« LA LÉTALITÉ de la grippe habituelle est estimée à environ 1 décès pour 1 000 cas (0,1 %), ce qui représente de l’ordre de 6 000 à 7 700 décès annuels en France ; 90 % de ceux-ci survenant chez les personnes de 65 ans et plus. » a d’abord souligné le Pr Daniel Levy-Bruhl, Directeur Général de l’Institut national de Veille Sanitaire (InVS). Et de rappeler qu’un excès de mortalité lors d’une pandémie peut résulter de deux mécanismes, à savoir une incidence plus importante du nombre total de cas (conséquence même du caractère pandémique de l’infection) liée à un taux d’attaque plus élevé que dans le cas de la grippe saisonnière (le taux d’attaque correspond au nombre total de malades rapporté à l’ensemble de la population à la fin d’une épidémie ou d’une vague épidémique) ou une létalité intrinsèquement plus élevée.

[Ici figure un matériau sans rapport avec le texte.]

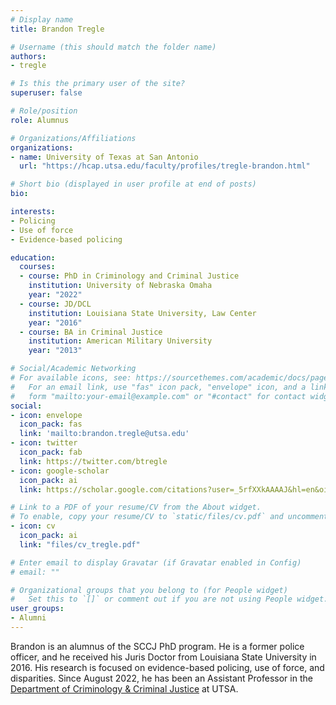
```yaml
---
# Display name
title: Brandon Tregle

# Username (this should match the folder name)
authors:
- tregle

# Is this the primary user of the site?
superuser: false

# Role/position
role: Alumnus

# Organizations/Affiliations
organizations:
- name: University of Texas at San Antonio
  url: "https://hcap.utsa.edu/faculty/profiles/tregle-brandon.html"

# Short bio (displayed in user profile at end of posts)
bio: 

interests:
- Policing
- Use of force
- Evidence-based policing

education:
  courses:
  - course: PhD in Criminology and Criminal Justice
    institution: University of Nebraska Omaha
    year: "2022"
  - course: JD/DCL
    institution: Louisiana State University, Law Center
    year: "2016"
  - course: BA in Criminal Justice
    institution: American Military University
    year: "2013"

# Social/Academic Networking
# For available icons, see: https://sourcethemes.com/academic/docs/page-builder/#icons
#   For an email link, use "fas" icon pack, "envelope" icon, and a link in the
#   form "mailto:your-email@example.com" or "#contact" for contact widget.
social:
- icon: envelope
  icon_pack: fas
  link: 'mailto:brandon.tregle@utsa.edu'
- icon: twitter
  icon_pack: fab
  link: https://twitter.com/btregle
- icon: google-scholar
  icon_pack: ai
  link: https://scholar.google.com/citations?user=_5rfXXkAAAAJ&hl=en&oi=ao

# Link to a PDF of your resume/CV from the About widget.
# To enable, copy your resume/CV to `static/files/cv.pdf` and uncomment the lines below.
- icon: cv
  icon_pack: ai
  link: "files/cv_tregle.pdf"

# Enter email to display Gravatar (if Gravatar enabled in Config)
# email: ""

# Organizational groups that you belong to (for People widget)
#   Set this to `[]` or comment out if you are not using People widget.
user_groups:
- Alumni
---
```


Brandon is an alumnus of the SCCJ PhD program. He is a former police officer, and he received his Juris Doctor from Louisiana State University in 2016. His research is focused on evidence-based policing, use of force, and disparities. Since August 2022, he has been an Assistant Professor in the [Department of Criminology & Criminal Justice](https://hcap.utsa.edu/criminal-justice/) at UTSA.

Cette dernière a été de l’ordre de 2 à 3 % lors de la 2e vague de la « grippe espagnole » de 1918-1920, soit près de 30 fois plus forte que celle d’une grippe saisonnière.
Les simulations de l’InVS présentent différentes hypothèses. C’est ainsi, par exemple, que le « scénario optimiste » envisage un taux d’hospitalisation de 1 % (0,3 % pour la grippe saisonnière), dont 15 % seraient admis en réanimation, sans augmentation de la mortalité, et à hauteur de 2 % dans le « scénario pessimiste », dont 25 % en réanimation et un quintuplement de la mortalité à 0,5 %.

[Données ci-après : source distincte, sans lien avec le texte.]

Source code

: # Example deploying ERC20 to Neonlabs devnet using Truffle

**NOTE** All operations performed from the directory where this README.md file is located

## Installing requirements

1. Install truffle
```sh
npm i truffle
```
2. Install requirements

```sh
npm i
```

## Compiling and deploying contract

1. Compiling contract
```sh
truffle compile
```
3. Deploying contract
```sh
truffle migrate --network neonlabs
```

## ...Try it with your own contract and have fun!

Un autre type de simulation prend en considération le taux d’attaque de la pandémie, dont nous sommes pour le moment, et pour cause, dans l’ignorance totale. Il en ressort que dans le « scénario optimiste » un taux d’attaque de 10 % - celui de la grippe saisonnière étant de l’ordre de 5 % - entraînerait un doublement du nombre de cas ainsi que de décès, mais aussi 20 fois plus de patients admis en réanimation, tandis qu’un taux à 30 % multiplierait par 6 le nombre de cas et de décès et par 60 celui des admissions en réanimation.
Dans l’hypothèse du « scénario pessimiste », un taux d’attaque de 10 % se traduirait par 10 fois plus de décès et 67 fois plus d’admissions en service de réanimation ; chiffres respectivement augmentés à 30 et 200 si le taux d’attaque montait à 30 %.
Un taux de létalité difficile à déterminer.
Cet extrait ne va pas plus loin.